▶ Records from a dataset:
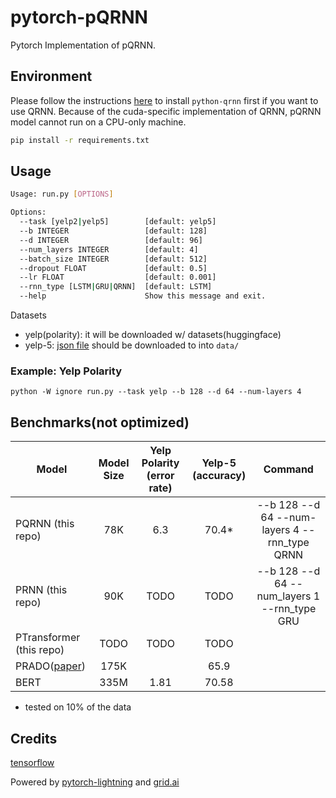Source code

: # pytorch-pQRNN

Pytorch Implementation of pQRNN.

## Environment

Please follow the instructions [here](https://github.com/salesforce/pytorch-qrnn) to install `python-qrnn` first if you want to use QRNN. Because of the cuda-specific implementation of QRNN, pQRNN model cannot run on a CPU-only machine.

```bash
pip install -r requirements.txt
```

## Usage

```bash
Usage: run.py [OPTIONS]

Options:
  --task [yelp2|yelp5]        [default: yelp5]
  --b INTEGER                 [default: 128]
  --d INTEGER                 [default: 96]
  --num_layers INTEGER        [default: 4]
  --batch_size INTEGER        [default: 512]
  --dropout FLOAT             [default: 0.5]
  --lr FLOAT                  [default: 0.001]
  --rnn_type [LSTM|GRU|QRNN]  [default: LSTM]
  --help                      Show this message and exit.
```

Datasets

-   yelp(polarity): it will be downloaded w/ datasets(huggingface)
-   yelp-5: [json file](https://www.kaggle.com/luisfredgs/hahnn-for-document-classification?select=yelp_reviews.json) should be downloaded to into `data/`

### Example: Yelp Polarity

    python -W ignore run.py --task yelp --b 128 --d 64 --num-layers 4

## Benchmarks(not optimized)

| Model                                                         | Model Size | Yelp Polarity (error rate) | Yelp-5 (accuracy) |                    Command                    |
| ------------------------------------------------------------- | :--------: | :------------------------: | :---------------: | :-------------------------------------------: |
| PQRNN (this repo)                                             |     78K    |             6.3            |       70.4\*      | --b 128 --d 64 --num-layers 4 --rnn_type QRNN |
| PRNN (this repo)                                              |     90K    |            TODO            |        TODO       |  --b 128 --d 64 --num_layers 1 --rnn_type GRU |
| PTransformer (this repo)                                      |    TODO    |            TODO            |        TODO       |                                               |
| PRADO([paper](https://www.aclweb.org/anthology/D19-1506.pdf)) |    175K    |                            |        65.9       |                                               |
| BERT                                                          |    335M    |            1.81            |       70.58       |                                               |

-   tested on 10% of the data

## Credits

[tensorflow](https://github.com/tensorflow/models/tree/master/research/sequence_projection/prado)

Powered by [pytorch-lightning](https://github.com/PyTorchLightning/pytorch-lightning) and [grid.ai](https://www.grid.ai/)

▶ EXERCISE OBJECTIVE:
Retype each record exactly as it stands, but do not include the pictures.

▶ REPLY TO THE TASK:
Source code

: # pytorch-pQRNN

Pytorch Implementation of pQRNN.

## Environment

Please follow the instructions [here](https://github.com/salesforce/pytorch-qrnn) to install `python-qrnn` first if you want to use QRNN. Because of the cuda-specific implementation of QRNN, pQRNN model cannot run on a CPU-only machine.

```bash
pip install -r requirements.txt
```

## Usage

```bash
Usage: run.py [OPTIONS]

Options:
  --task [yelp2|yelp5]        [default: yelp5]
  --b INTEGER                 [default: 128]
  --d INTEGER                 [default: 96]
  --num_layers INTEGER        [default: 4]
  --batch_size INTEGER        [default: 512]
  --dropout FLOAT             [default: 0.5]
  --lr FLOAT                  [default: 0.001]
  --rnn_type [LSTM|GRU|QRNN]  [default: LSTM]
  --help                      Show this message and exit.
```

Datasets

-   yelp(polarity): it will be downloaded w/ datasets(huggingface)
-   yelp-5: [json file](https://www.kaggle.com/luisfredgs/hahnn-for-document-classification?select=yelp_reviews.json) should be downloaded to into `data/`

### Example: Yelp Polarity

    python -W ignore run.py --task yelp --b 128 --d 64 --num-layers 4

## Benchmarks(not optimized)

| Model                                                         | Model Size | Yelp Polarity (error rate) | Yelp-5 (accuracy) |                    Command                    |
| ------------------------------------------------------------- | :--------: | :------------------------: | :---------------: | :-------------------------------------------: |
| PQRNN (this repo)                                             |     78K    |             6.3            |       70.4\*      | --b 128 --d 64 --num-layers 4 --rnn_type QRNN |
| PRNN (this repo)                                              |     90K    |            TODO            |        TODO       |  --b 128 --d 64 --num_layers 1 --rnn_type GRU |
| PTransformer (this repo)                                      |    TODO    |            TODO            |        TODO       |                                               |
| PRADO([paper](https://www.aclweb.org/anthology/D19-1506.pdf)) |    175K    |                            |        65.9       |                                               |
| BERT                                                          |    335M    |            1.81            |       70.58       |                                               |

-   tested on 10% of the data

## Credits

[tensorflow](https://github.com/tensorflow/models/tree/master/research/sequence_projection/prado)

Powered by [pytorch-lightning](https://github.com/PyTorchLightning/pytorch-lightning) and [grid.ai](https://www.grid.ai/)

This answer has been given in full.